The performers are a cabal of self-appointed arbiters of science, swarms of followers who confound the discourse with dissimulation, trivialities, diversions, denigration and abuse – climate memes learned by rote and strategies honed in echo chambers – and a political class exaggerating risk to justify societal and economic transformation. They can, of course, be all three. The personal investment of scientific credibility, self-image and political ambitions is enormous – and then there is the gravy train. Motivated performers are hardly likely to be moved until ideology and reality diverge sufficiently such that the strange superstructure of climate activism collapses.
Returning 100 billion tonnes of carbon to soils and ecosystems has major benefits that are utterly unrelated to global warming. Restoring soil carbon stores increases agronomic productivity and enhances global food security. Increasing the soil organic content enhances water holding capacity and creates a more drought tolerant agriculture – with less downstream flooding. There is a critical level of soil carbon that is essential to maximising the effectiveness of water and nutrient inputs.
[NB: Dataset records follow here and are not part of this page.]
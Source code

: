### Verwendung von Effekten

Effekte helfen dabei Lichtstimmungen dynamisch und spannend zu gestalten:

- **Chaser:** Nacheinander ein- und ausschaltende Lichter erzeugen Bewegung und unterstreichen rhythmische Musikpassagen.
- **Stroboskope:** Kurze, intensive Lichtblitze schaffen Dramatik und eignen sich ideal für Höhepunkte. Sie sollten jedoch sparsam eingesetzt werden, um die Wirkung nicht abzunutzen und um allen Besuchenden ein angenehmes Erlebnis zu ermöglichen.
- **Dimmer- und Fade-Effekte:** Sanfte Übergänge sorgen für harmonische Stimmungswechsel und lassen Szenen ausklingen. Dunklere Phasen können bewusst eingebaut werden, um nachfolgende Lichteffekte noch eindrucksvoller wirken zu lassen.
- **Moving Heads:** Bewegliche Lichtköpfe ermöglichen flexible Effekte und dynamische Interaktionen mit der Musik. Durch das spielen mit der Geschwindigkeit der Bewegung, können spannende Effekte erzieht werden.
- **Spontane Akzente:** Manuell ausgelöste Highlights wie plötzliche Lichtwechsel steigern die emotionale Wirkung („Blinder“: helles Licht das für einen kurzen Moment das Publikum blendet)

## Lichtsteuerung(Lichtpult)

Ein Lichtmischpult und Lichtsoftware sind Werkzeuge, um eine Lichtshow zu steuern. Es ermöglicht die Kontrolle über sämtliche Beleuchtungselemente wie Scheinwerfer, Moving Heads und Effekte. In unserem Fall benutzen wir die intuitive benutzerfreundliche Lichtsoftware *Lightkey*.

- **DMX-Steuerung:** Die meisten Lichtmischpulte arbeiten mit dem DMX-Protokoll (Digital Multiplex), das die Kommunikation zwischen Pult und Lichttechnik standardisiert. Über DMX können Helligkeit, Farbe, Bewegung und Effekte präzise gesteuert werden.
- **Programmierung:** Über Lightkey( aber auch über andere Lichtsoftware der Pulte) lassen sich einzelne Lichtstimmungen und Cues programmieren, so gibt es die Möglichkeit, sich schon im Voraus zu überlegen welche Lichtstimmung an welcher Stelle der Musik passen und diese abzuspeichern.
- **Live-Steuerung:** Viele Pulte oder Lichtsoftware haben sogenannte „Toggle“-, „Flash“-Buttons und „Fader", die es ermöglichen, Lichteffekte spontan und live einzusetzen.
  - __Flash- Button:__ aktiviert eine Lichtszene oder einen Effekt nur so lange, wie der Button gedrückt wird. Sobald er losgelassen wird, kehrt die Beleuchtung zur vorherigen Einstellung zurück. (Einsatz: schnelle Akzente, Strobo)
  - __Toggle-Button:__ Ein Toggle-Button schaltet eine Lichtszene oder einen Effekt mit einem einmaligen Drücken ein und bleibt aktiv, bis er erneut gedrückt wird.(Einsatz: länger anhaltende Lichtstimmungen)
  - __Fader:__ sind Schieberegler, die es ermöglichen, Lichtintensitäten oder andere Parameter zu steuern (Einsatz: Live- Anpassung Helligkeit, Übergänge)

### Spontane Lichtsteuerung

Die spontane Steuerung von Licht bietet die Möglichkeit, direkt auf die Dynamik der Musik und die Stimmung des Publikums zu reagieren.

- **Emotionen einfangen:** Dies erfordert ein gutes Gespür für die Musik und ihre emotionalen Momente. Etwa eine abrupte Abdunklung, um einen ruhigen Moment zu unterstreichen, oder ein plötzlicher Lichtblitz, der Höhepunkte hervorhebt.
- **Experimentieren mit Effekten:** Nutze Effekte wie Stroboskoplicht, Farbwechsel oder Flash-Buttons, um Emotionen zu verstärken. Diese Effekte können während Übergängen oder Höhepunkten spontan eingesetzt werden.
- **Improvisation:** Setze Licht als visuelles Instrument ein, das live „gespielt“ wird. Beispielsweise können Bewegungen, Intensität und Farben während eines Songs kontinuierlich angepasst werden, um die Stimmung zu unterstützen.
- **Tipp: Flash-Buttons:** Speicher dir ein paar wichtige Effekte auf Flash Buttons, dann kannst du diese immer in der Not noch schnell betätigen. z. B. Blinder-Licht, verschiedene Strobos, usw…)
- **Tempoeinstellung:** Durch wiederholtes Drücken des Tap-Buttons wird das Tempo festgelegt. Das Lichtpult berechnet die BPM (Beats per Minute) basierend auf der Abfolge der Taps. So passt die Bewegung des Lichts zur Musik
Global food security, especially for countries with fragile soils and harsh climate such as in sub-Saharan Africa and South Asia, cannot be achieved without improving soil quality through an increase in soil organic content. Wildlife flourishes on restored grazing land helping to halt biodiversity loss. Reversing soil carbon loss is a new green revolution where conventional agriculture is hitting a productivity barrier with exhausted soils and increasingly expensive inputs.
Increased agricultural productivity, increased downstream processing and access to markets build local economies and global wealth. Economic growth provides resources for solving problems – conserving and restoring ecosystems, better sanitation and safer water, better health and education, updating the diesel fleet and other productive assets to emit less black carbon and reduce the health and environmental impacts, developing better and cheaper ways of producing electricity, replacing cooking with wood and dung with better ways of preparing food – thus avoiding respiratory disease and again reducing black carbon emissions. A global program of agricultural soils restoration is the foundation for balancing the human ecology. Many countries have committed to increasing soil carbon by 0.4% per year. As a global objective and given the highest priority it is a solution to critical problems of biodiversity loss, development, food security and resilience to drought and flood. Fifty countries and millions of people have joined the cause since Paris in 2015.
The other inevitable progression is a transition to 21st-century energy. At this stage the frontrunner is modular, high temperature, fast neutron nuclear engines. I was told recently that even if my nuclear fantasy was possible that cheap and abundant energy would increase resource use and be globally damaging. I think I’ll disagree. We are choosing for very good reasons a high energy future. You may be dismayed at the choice – but that’s not our problem.
The COP21 shadow proclamation, on the other hand, results in an increase of energy emissions of 3.7 billion tonnes of CO2 emissions to 2030. Liars and dissemblers proclaim a victory and cling to faint hopes of a comeback. Like Kyoto it is a failure even in its limited objectives – and will continue so.
The rest of us are concerned that the real objectives of humanity are not lost sight of. It is simple in principle to take the initiative on the broad front of population, development, energy technology, land degradation, conservation and restoration of agricultural lands and ecosystems and building resilient communities. What we really want is much more clarity on effective policy responses – with a focus on the real issues of global economic progress and environmental protection.